> _WHAT THIS TASK INVOLVES_
With the images left out, print all of the records below exactly.

> _PROVIDED ENTRIES_
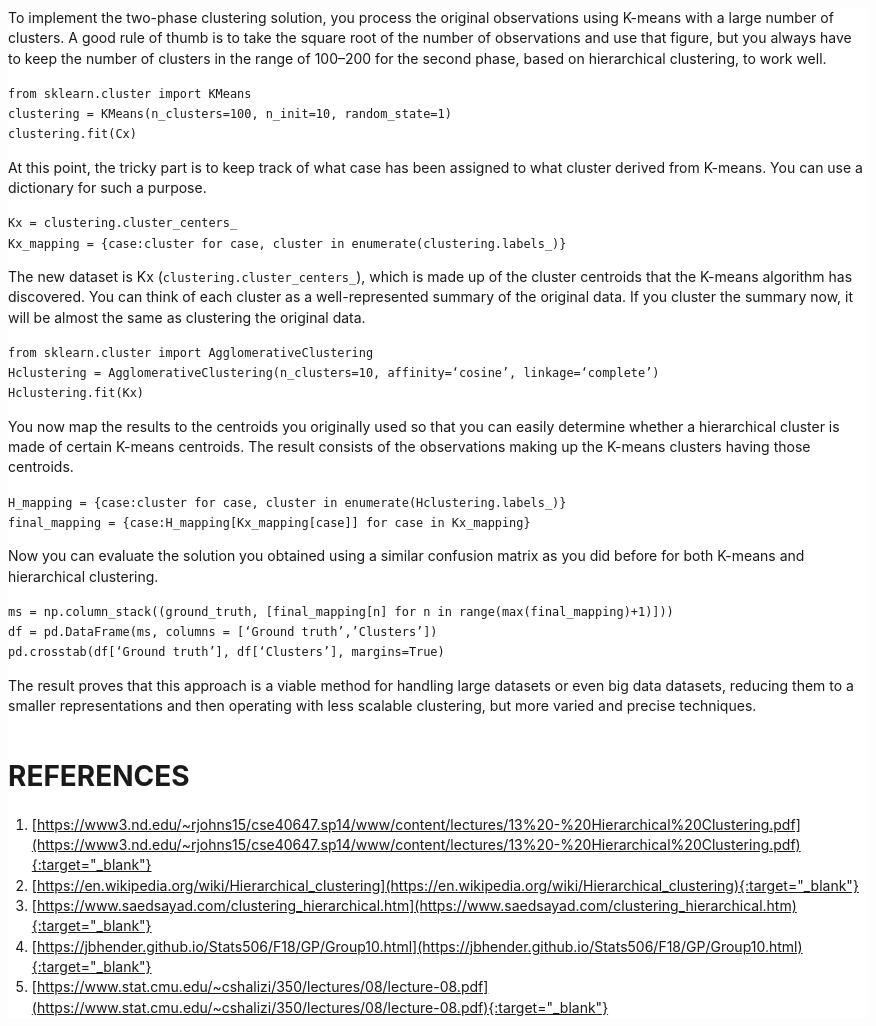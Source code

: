 To implement the two-phase clustering solution, you process the original observations using K-means with a large number of clusters. A good rule of thumb is to take the square root of the number of observations and use that figure, but you always have to keep the number of clusters in the range of 100–200 for the second phase, based on hierarchical clustering, to work well. 

```
from sklearn.cluster import KMeans
clustering = KMeans(n_clusters=100, n_init=10, random_state=1)
clustering.fit(Cx)
```

At this point, the tricky part is to keep track of what case has been assigned to what cluster derived from K-means. You can use a dictionary for such a purpose. 

```
Kx = clustering.cluster_centers_
Kx_mapping = {case:cluster for case, cluster in enumerate(clustering.labels_)}
```

The new dataset is Kx (`clustering.cluster_centers_`), which is made up of the cluster centroids that the K-means algorithm has discovered. You can think of each cluster as a well-represented summary of the original data. If you cluster the summary now, it will be almost the same as clustering the original data.

```
from sklearn.cluster import AgglomerativeClustering
Hclustering = AgglomerativeClustering(n_clusters=10, affinity=‘cosine’, linkage=‘complete’)
Hclustering.fit(Kx)
```

You now map the results to the centroids you originally used so that you can easily determine whether a hierarchical cluster is made of certain K-means centroids. The result consists of the observations making up the K-means clusters having those centroids.

```
H_mapping = {case:cluster for case, cluster in enumerate(Hclustering.labels_)}
final_mapping = {case:H_mapping[Kx_mapping[case]] for case in Kx_mapping}
```

Now you can evaluate the solution you obtained using a similar confusion matrix as you did before for both K-means and hierarchical clustering.

```
ms = np.column_stack((ground_truth, [final_mapping[n] for n in range(max(final_mapping)+1)]))
df = pd.DataFrame(ms, columns = [‘Ground truth’,’Clusters’])
pd.crosstab(df[‘Ground truth’], df[‘Clusters’], margins=True)
```

The result proves that this approach is a viable method for handling large datasets or even big data datasets, reducing them to a smaller representations and then operating with less scalable clustering, but more varied and precise techniques.

# REFERENCES

1. [https://www3.nd.edu/~rjohns15/cse40647.sp14/www/content/lectures/13%20-%20Hierarchical%20Clustering.pdf](https://www3.nd.edu/~rjohns15/cse40647.sp14/www/content/lectures/13%20-%20Hierarchical%20Clustering.pdf){:target="_blank"}
2. [https://en.wikipedia.org/wiki/Hierarchical_clustering](https://en.wikipedia.org/wiki/Hierarchical_clustering){:target="_blank"}
3. [https://www.saedsayad.com/clustering_hierarchical.htm](https://www.saedsayad.com/clustering_hierarchical.htm){:target="_blank"}
4. [https://jbhender.github.io/Stats506/F18/GP/Group10.html](https://jbhender.github.io/Stats506/F18/GP/Group10.html){:target="_blank"}
5. [https://www.stat.cmu.edu/~cshalizi/350/lectures/08/lecture-08.pdf](https://www.stat.cmu.edu/~cshalizi/350/lectures/08/lecture-08.pdf){:target="_blank"}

> _OUTPUT FOR THIS EXERCISE_
Source code

: To implement the two-phase clustering solution, you process the original observations using K-means with a large number of clusters. A good rule of thumb is to take the square root of the number of observations and use that figure, but you always have to keep the number of clusters in the range of 100–200 for the second phase, based on hierarchical clustering, to work well. 

```
from sklearn.cluster import KMeans
clustering = KMeans(n_clusters=100, n_init=10, random_state=1)
clustering.fit(Cx)
```

At this point, the tricky part is to keep track of what case has been assigned to what cluster derived from K-means. You can use a dictionary for such a purpose. 

```
Kx = clustering.cluster_centers_
Kx_mapping = {case:cluster for case, cluster in enumerate(clustering.labels_)}
```

The new dataset is Kx (`clustering.cluster_centers_`), which is made up of the cluster centroids that the K-means algorithm has discovered. You can think of each cluster as a well-represented summary of the original data. If you cluster the summary now, it will be almost the same as clustering the original data.

```
from sklearn.cluster import AgglomerativeClustering
Hclustering = AgglomerativeClustering(n_clusters=10, affinity=‘cosine’, linkage=‘complete’)
Hclustering.fit(Kx)
```

You now map the results to the centroids you originally used so that you can easily determine whether a hierarchical cluster is made of certain K-means centroids. The result consists of the observations making up the K-means clusters having those centroids.

```
H_mapping = {case:cluster for case, cluster in enumerate(Hclustering.labels_)}
final_mapping = {case:H_mapping[Kx_mapping[case]] for case in Kx_mapping}
```

Now you can evaluate the solution you obtained using a similar confusion matrix as you did before for both K-means and hierarchical clustering.

```
ms = np.column_stack((ground_truth, [final_mapping[n] for n in range(max(final_mapping)+1)]))
df = pd.DataFrame(ms, columns = [‘Ground truth’,’Clusters’])
pd.crosstab(df[‘Ground truth’], df[‘Clusters’], margins=True)
```

The result proves that this approach is a viable method for handling large datasets or even big data datasets, reducing them to a smaller representations and then operating with less scalable clustering, but more varied and precise techniques.

# REFERENCES

1. [https://www3.nd.edu/~rjohns15/cse40647.sp14/www/content/lectures/13%20-%20Hierarchical%20Clustering.pdf](https://www3.nd.edu/~rjohns15/cse40647.sp14/www/content/lectures/13%20-%20Hierarchical%20Clustering.pdf){:target="_blank"}
2. [https://en.wikipedia.org/wiki/Hierarchical_clustering](https://en.wikipedia.org/wiki/Hierarchical_clustering){:target="_blank"}
3. [https://www.saedsayad.com/clustering_hierarchical.htm](https://www.saedsayad.com/clustering_hierarchical.htm){:target="_blank"}
4. [https://jbhender.github.io/Stats506/F18/GP/Group10.html](https://jbhender.github.io/Stats506/F18/GP/Group10.html){:target="_blank"}
5. [https://www.stat.cmu.edu/~cshalizi/350/lectures/08/lecture-08.pdf](https://www.stat.cmu.edu/~cshalizi/350/lectures/08/lecture-08.pdf){:target="_blank"}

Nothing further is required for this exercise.